◆ Exercise details: A word-for-word copy of every entry below is required; the images do not belong in it.
§ §
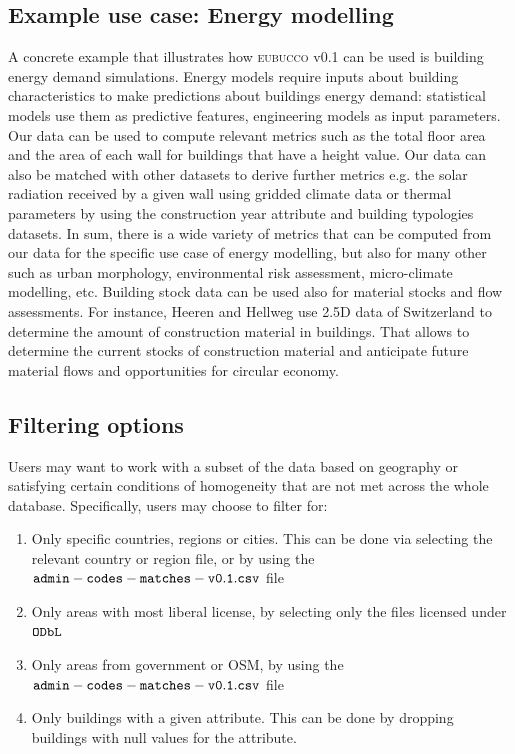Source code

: \documentclass[fleqn,10pt]{wlscirep}
\begin{document}
\subsection*{Example use case: Energy modelling} 
A concrete example that illustrates how \textsc{eubucco} v0.1 can be used is building energy demand simulations. Energy models require inputs about building characteristics to make predictions about buildings energy demand: statistical models use them as predictive features, engineering models as input parameters. Our data can be used to compute relevant metrics such as the total floor area and the area of each wall for buildings that have a height value. Our data can also be matched with other datasets to derive further metrics e.g. the solar radiation received by a given wall using gridded climate data or thermal parameters by using the construction year attribute and building typologies datasets. In sum, there is a wide variety of metrics that can be computed from our data for the specific use case of energy modelling, but also for many other such as urban morphology, environmental risk assessment, micro-climate modelling, etc. 
Building stock data can be used also for material stocks and flow assessments. For instance, Heeren and Hellweg use 2.5D data of Switzerland to determine the amount of construction material in buildings. That allows to determine the current stocks of construction material and anticipate future material flows and opportunities for circular economy. \cite{heeren2019tracking}


\subsection*{Filtering options}
Users may want to work with a subset of the data based on geography or satisfying certain conditions of homogeneity that are not met across the whole database. Specifically, users may choose to filter for:
\begin{enumerate}[topsep=0.2pt]
    \itemsep-0.15em 
    \item Only specific countries, regions or cities. This can be done via selecting the relevant country or region file, or by using the ${\tt admin-codes-matches-v0.1.csv}$ file
    \item Only areas with most liberal license, by selecting only the files licensed under ${\tt ODbL}$   
    \item Only areas from government or OSM, by using the ${\tt admin-codes-matches-v0.1.csv}$ file
    \item Only buildings with a given attribute. This can be done by dropping buildings with null values for the attribute.
\end{enumerate}
\end{document}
§ §
◆ Exercise output:
Source code

: \documentclass[fleqn,10pt]{wlscirep}
\begin{document}
\subsection*{Example use case: Energy modelling} 
A concrete example that illustrates how \textsc{eubucco} v0.1 can be used is building energy demand simulations. Energy models require inputs about building characteristics to make predictions about buildings energy demand: statistical models use them as predictive features, engineering models as input parameters. Our data can be used to compute relevant metrics such as the total floor area and the area of each wall for buildings that have a height value. Our data can also be matched with other datasets to derive further metrics e.g. the solar radiation received by a given wall using gridded climate data or thermal parameters by using the construction year attribute and building typologies datasets. In sum, there is a wide variety of metrics that can be computed from our data for the specific use case of energy modelling, but also for many other such as urban morphology, environmental risk assessment, micro-climate modelling, etc. 
Building stock data can be used also for material stocks and flow assessments. For instance, Heeren and Hellweg use 2.5D data of Switzerland to determine the amount of construction material in buildings. That allows to determine the current stocks of construction material and anticipate future material flows and opportunities for circular economy. \cite{heeren2019tracking}


\subsection*{Filtering options}
Users may want to work with a subset of the data based on geography or satisfying certain conditions of homogeneity that are not met across the whole database. Specifically, users may choose to filter for:
\begin{enumerate}[topsep=0.2pt]
    \itemsep-0.15em 
    \item Only specific countries, regions or cities. This can be done via selecting the relevant country or region file, or by using the ${\tt admin-codes-matches-v0.1.csv}$ file
    \item Only areas with most liberal license, by selecting only the files licensed under ${\tt ODbL}$   
    \item Only areas from government or OSM, by using the ${\tt admin-codes-matches-v0.1.csv}$ file
    \item Only buildings with a given attribute. This can be done by dropping buildings with null values for the attribute.
\end{enumerate}
\end{document}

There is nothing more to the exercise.